Это трудно — перестать быть собой, посмотреть чужими, абстрактно, а не конкретно чужими глазами, что намного сложнее, чем перевоплотиться в хорошо знакомого критика, и его голосом высказать, чего в этом супе не хватает, здесь же нужно потерять новизну, перестать рисовать в голове уже нарисованное, забыть о тех мыслях и поступках, которые толкнули на создание шедевра, и посмотреть на него без личного подтекста, просто как на картину, как смотрит на картины, как читает книги подавляющее большинство людей — не имея понятия об авторе, о его судьбе, о причинах, приведших к столь забавной рефлексии.

Просто быть один на один с картиной, просто читать текст, что можно сколь угодно долго называть мещанством, любительством, но именно на это и рассчитаны великие, по-настоящему великие произведения (свое я к ним пока не причисляю) — тут не нужно ничего, ни комментариев, ни критики, что бы до каждого дошли те казалось бы банальные мысли, которые и лежат в основе всего на свете: как хорошо жить, например.

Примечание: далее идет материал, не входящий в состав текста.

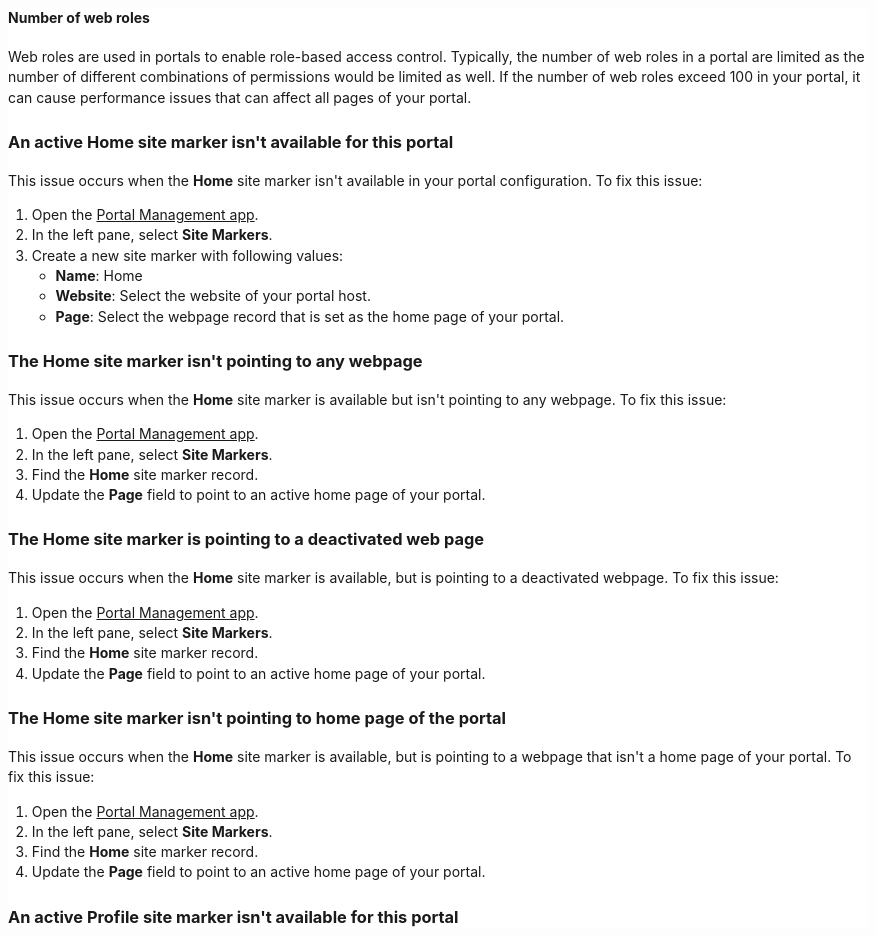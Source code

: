 #### Number of web roles

Web roles are used in portals to enable role-based access control. Typically, the number of web roles in a portal are limited as the number of different combinations of permissions would be limited as well. If the number of web roles exceed 100 in your portal, it can cause performance issues that can affect all pages of your portal.

### An active Home site marker isn't available for this portal

This issue occurs when the **Home** site marker isn't available in your portal configuration. To fix this issue:

1.	Open the [Portal Management app](configure/configure-portal.md).
2.	In the left pane, select **Site Markers**.
3.	Create a new site marker with following values:
    - **Name**: Home
    - **Website**: Select the website of your portal host.
    - **Page**: Select the webpage record that is set as the home page of your portal.

### The Home site marker isn't pointing to any webpage

This issue occurs when the **Home** site marker is available but isn't pointing to any webpage. To fix this issue:

1.	Open the [Portal Management app](configure/configure-portal.md).
2.	In the left pane, select **Site Markers**.
3.	Find the **Home** site marker record.
4.	Update the **Page** field to point to an active home page of your portal.

### The Home site marker is pointing to a deactivated web page

This issue occurs when the **Home** site marker is available, but is pointing to a deactivated webpage. To fix this issue:

1.	Open the [Portal Management app](configure/configure-portal.md).
2.	In the left pane, select **Site Markers**.
3.	Find the **Home** site marker record.
4.	Update the **Page** field to point to an active home page of your portal.

### The Home site marker isn't pointing to home page of the portal

This issue occurs when the **Home** site marker is available, but is pointing to a webpage that isn't a home page of your portal. To fix this issue:

1.	Open the [Portal Management app](configure/configure-portal.md).
2.	In the left pane, select **Site Markers**.
3.	Find the **Home** site marker record.
4.	Update the **Page** field to point to an active home page of your portal.

### An active Profile site marker isn't available for this portal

Самое лучшее — накрыть ее бумагой и забыть месяцев на девять, на волшебный срок, требуемый не только для появления человека, но и для созревания произведения, просто чтобы оно лежало в тиши, чтобы в нем происходили уже свои собственные, независимые от моего желания и руки подвижки, изменения, когда все вроде бы остается на месте — краски, текст, но, тем не менее, многое меняется, в том числе и в моей собственной голове, где истончается, рвется ментальная пуповина, связующая меня с моим ребенком, где безвозвратно тонут в бездне памяти подпорки, на которых я возводил свой замысел, тот сор, из которого растут стихи, и это хорошо, это благотворно, так как избавляюсь от утилитарного взгляда на картину, как на манифест, долженствующий выразить мои взгляды, мою философию, позвать за собой других куда-то в фальшивую даль, и если после всего этого она еще живет, не тонет, не растекается, становясь мне чужой, приятным, но отстраненным собеседником, то, значит, все прошло хорошо.